Onward and upward.  I just started a new job, and had to spruce up my wardrobe.  Where I am now working, the dress code is business professional instead of business casual.  The men wear ties every day, and the women dress VERY nice.  I don't think I'm alone in this sentiment:  I HATE to shop for clothes.  I wish to avoid the whole process completely, and just hang out in slob clothes with no shape because they're comfortable.  But, I don't have that choice.  So, I went and bought a few pieces to upscale my options, and I bought several dresses.  I also don't like the way I look in dresses.  I always feel like they make me look even fatter, and that they never fit right.  But, when trying on the dresses, the sales lady forced me to look at my image a bit more realistically, and actually said something to me that made me wake up a little.

She said, "I don't see what you see.  That dress looks wonderful on you and is extremely flattering." 

"Ok, fine", I said internally, in quite a huff and not being very nice about it at all in my head.  To the sales lady (out loud) I replied simply and politely, "Thank you."  Then I went in to try on the next dress. 

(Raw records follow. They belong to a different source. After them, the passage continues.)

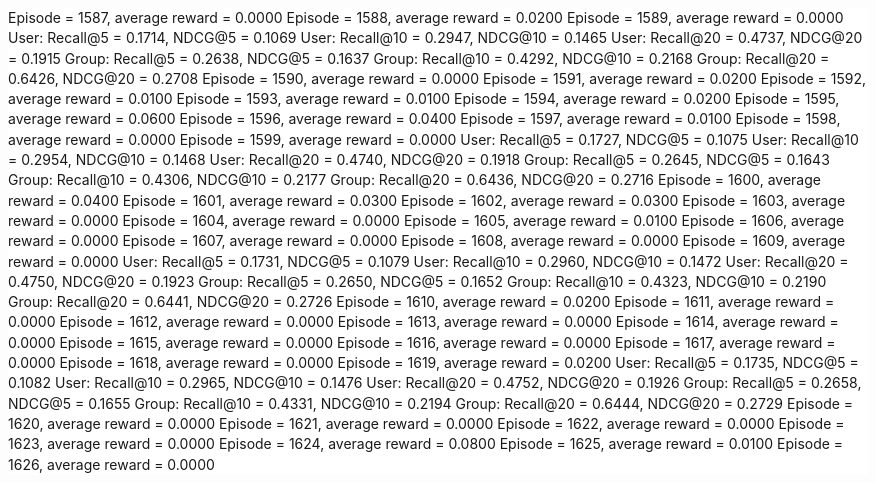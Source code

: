 Episode = 1587, average reward = 0.0000
Episode = 1588, average reward = 0.0200
Episode = 1589, average reward = 0.0000
User: Recall@5 = 0.1714, NDCG@5 = 0.1069
User: Recall@10 = 0.2947, NDCG@10 = 0.1465
User: Recall@20 = 0.4737, NDCG@20 = 0.1915
Group: Recall@5 = 0.2638, NDCG@5 = 0.1637
Group: Recall@10 = 0.4292, NDCG@10 = 0.2168
Group: Recall@20 = 0.6426, NDCG@20 = 0.2708
Episode = 1590, average reward = 0.0000
Episode = 1591, average reward = 0.0200
Episode = 1592, average reward = 0.0100
Episode = 1593, average reward = 0.0100
Episode = 1594, average reward = 0.0200
Episode = 1595, average reward = 0.0600
Episode = 1596, average reward = 0.0400
Episode = 1597, average reward = 0.0100
Episode = 1598, average reward = 0.0000
Episode = 1599, average reward = 0.0000
User: Recall@5 = 0.1727, NDCG@5 = 0.1075
User: Recall@10 = 0.2954, NDCG@10 = 0.1468
User: Recall@20 = 0.4740, NDCG@20 = 0.1918
Group: Recall@5 = 0.2645, NDCG@5 = 0.1643
Group: Recall@10 = 0.4306, NDCG@10 = 0.2177
Group: Recall@20 = 0.6436, NDCG@20 = 0.2716
Episode = 1600, average reward = 0.0400
Episode = 1601, average reward = 0.0300
Episode = 1602, average reward = 0.0300
Episode = 1603, average reward = 0.0000
Episode = 1604, average reward = 0.0000
Episode = 1605, average reward = 0.0100
Episode = 1606, average reward = 0.0000
Episode = 1607, average reward = 0.0000
Episode = 1608, average reward = 0.0000
Episode = 1609, average reward = 0.0000
User: Recall@5 = 0.1731, NDCG@5 = 0.1079
User: Recall@10 = 0.2960, NDCG@10 = 0.1472
User: Recall@20 = 0.4750, NDCG@20 = 0.1923
Group: Recall@5 = 0.2650, NDCG@5 = 0.1652
Group: Recall@10 = 0.4323, NDCG@10 = 0.2190
Group: Recall@20 = 0.6441, NDCG@20 = 0.2726
Episode = 1610, average reward = 0.0200
Episode = 1611, average reward = 0.0000
Episode = 1612, average reward = 0.0000
Episode = 1613, average reward = 0.0000
Episode = 1614, average reward = 0.0000
Episode = 1615, average reward = 0.0000
Episode = 1616, average reward = 0.0000
Episode = 1617, average reward = 0.0000
Episode = 1618, average reward = 0.0000
Episode = 1619, average reward = 0.0200
User: Recall@5 = 0.1735, NDCG@5 = 0.1082
User: Recall@10 = 0.2965, NDCG@10 = 0.1476
User: Recall@20 = 0.4752, NDCG@20 = 0.1926
Group: Recall@5 = 0.2658, NDCG@5 = 0.1655
Group: Recall@10 = 0.4331, NDCG@10 = 0.2194
Group: Recall@20 = 0.6444, NDCG@20 = 0.2729
Episode = 1620, average reward = 0.0000
Episode = 1621, average reward = 0.0000
Episode = 1622, average reward = 0.0000
Episode = 1623, average reward = 0.0000
Episode = 1624, average reward = 0.0800
Episode = 1625, average reward = 0.0100
Episode = 1626, average reward = 0.0000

Dubious, but determined to try, I purchased 5 dresses that day, and determined to wear more of the skirts and suits I had already languishing in my closet.  Below are my first two attempts at remembering that I had legs.  Now, I will say, that there was a time that I actually enjoyed having legs, and showing them off to an appreciative audience.  But let me make this perfectly clear - that was only because I knew I had an appreciative viewer, not because I believed it of myself.  That's a very important point that I'll explain in my next post.  I end the post with the photos, until the next time... but oh, I'll also say that I totally SUCK at this selfie thing, so just get over my expression or the crappy pictures.  The camera, to me, is now my enemy.   Hopefully I can get past that as well.  From now on, only one pic per post.  I had catch-up to do this time.

Look 1 - a Calvin Klein dress that I received some positive comments on from my most amazing dance darlings (thank you... I love you guys!!).


Look 2 - a Calvin Klein skirt I've had for a while (what can I say, both Calvin and Anne Klein clothes seem to fit me well and not make me cry) and a new blouse.


We'll see how this thing goes... but this is the start.